31 Juillet 2025
Le Macareux moine (Fratercula arctica) est un petit alcidé mesurant environ 30 cm pour une envergure de 50 à 60 cm. En vol, il présente une silhouette trapue et des battements d’ailes très rapides, lui donnant une allure presque mécanique. En mer, on le repère à son plumage noir sur le dos, blanc sur le ventre, et surtout à sa tête arrondie ornée d’un bec massif, aplati latéralement, dont les teintes orange, rouge et grise ressortent pendant la période de reproduction. En dehors de celle-ci, le bec devient plus terne, le rendant beaucoup moins visible.

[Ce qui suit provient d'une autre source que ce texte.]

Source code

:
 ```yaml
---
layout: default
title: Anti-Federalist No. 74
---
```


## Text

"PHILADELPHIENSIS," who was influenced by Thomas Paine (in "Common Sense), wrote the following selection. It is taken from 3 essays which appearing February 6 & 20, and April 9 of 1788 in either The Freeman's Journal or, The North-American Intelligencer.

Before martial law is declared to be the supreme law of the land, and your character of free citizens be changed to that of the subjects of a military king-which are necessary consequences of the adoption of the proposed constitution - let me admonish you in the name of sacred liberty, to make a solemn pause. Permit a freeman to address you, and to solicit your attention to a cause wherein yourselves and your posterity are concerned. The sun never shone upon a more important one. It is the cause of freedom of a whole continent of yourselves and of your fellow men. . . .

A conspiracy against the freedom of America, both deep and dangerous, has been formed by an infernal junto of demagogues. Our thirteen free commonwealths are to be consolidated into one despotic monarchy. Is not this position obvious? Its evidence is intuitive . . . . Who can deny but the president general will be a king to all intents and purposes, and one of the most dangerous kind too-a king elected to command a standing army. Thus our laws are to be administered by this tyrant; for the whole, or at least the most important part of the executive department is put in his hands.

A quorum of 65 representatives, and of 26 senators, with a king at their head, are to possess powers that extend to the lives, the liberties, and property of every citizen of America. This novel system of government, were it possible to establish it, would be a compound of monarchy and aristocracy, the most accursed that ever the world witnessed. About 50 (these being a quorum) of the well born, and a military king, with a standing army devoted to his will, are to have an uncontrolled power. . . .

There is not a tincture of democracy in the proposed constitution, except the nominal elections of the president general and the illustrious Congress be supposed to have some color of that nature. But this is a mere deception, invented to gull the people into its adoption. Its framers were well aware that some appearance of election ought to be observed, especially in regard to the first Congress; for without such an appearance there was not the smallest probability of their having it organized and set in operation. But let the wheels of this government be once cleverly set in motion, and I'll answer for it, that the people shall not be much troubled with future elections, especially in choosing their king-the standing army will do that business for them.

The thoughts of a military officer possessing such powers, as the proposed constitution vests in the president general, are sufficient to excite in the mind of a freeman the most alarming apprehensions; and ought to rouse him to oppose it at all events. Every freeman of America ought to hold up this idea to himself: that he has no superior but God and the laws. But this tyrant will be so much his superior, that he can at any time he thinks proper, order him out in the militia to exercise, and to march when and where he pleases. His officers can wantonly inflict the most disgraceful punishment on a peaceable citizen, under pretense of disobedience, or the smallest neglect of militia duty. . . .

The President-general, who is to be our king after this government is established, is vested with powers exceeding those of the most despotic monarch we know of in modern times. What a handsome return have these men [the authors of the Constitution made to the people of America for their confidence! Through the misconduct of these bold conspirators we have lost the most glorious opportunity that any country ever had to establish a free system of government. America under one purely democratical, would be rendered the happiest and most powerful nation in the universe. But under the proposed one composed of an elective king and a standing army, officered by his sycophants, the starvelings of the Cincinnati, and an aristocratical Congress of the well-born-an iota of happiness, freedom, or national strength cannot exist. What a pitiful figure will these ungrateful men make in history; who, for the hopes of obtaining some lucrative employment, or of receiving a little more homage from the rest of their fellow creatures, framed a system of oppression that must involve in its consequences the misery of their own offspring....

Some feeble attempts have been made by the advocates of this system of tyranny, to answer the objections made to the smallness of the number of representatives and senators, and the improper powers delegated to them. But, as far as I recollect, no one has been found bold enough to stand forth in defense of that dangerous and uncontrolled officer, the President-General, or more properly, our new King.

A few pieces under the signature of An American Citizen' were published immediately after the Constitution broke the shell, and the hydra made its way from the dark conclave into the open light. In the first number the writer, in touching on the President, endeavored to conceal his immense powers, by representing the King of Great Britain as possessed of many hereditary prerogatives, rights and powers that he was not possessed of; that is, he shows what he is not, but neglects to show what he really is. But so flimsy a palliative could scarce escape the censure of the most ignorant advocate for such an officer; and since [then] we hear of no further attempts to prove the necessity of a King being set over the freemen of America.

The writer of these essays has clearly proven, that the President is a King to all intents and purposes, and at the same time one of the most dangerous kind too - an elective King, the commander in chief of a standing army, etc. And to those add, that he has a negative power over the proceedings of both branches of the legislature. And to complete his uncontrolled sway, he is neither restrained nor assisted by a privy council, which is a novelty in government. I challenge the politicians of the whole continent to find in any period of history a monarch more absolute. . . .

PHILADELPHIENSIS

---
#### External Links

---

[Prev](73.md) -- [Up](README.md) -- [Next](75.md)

C’est un excellent nageur, utilisant ses ailes pour se propulser sous l’eau à la manière d’un manchot. En vol, il est agile, mais peu endurant : il préfère longer les falaises ou rester à proximité immédiate des zones de pêche.
En France, la présence du Macareux moine est réduite à quelques sites bien précis, exclusivement sur la façade nord de la Bretagne. L’unique colonie reproductrice française se trouve sur l’archipel des Sept-Îles, au large de Perros-Guirec, dans les Côtes-d’Armor. Ce site protégé constitue l’un des derniers refuges pour cette espèce en France continentale. Les oiseaux arrivent sur les îlots en mars-avril pour se reproduire et repartent dès le mois d’août pour vivre en mer.
En dehors de la période de nidification, le Macareux devient totalement pélagique et passe l’automne et l’hiver en haute mer, souvent au large des côtes bretonnes et du golfe de Gascogne. Il est alors très difficile à observer, même pour les navigateurs aguerris.
Le Macareux moine niche exclusivement en colonies, sur des îles rocheuses battues par les vents, souvent inaccessibles aux mammifères terrestres. Il choisit des pentes herbeuses ou des sols meubles dans lesquels il creuse un terrier pouvant atteindre un mètre de profondeur. Là, il pond un unique œuf par an, couvé tour à tour par les deux parents pendant six semaines.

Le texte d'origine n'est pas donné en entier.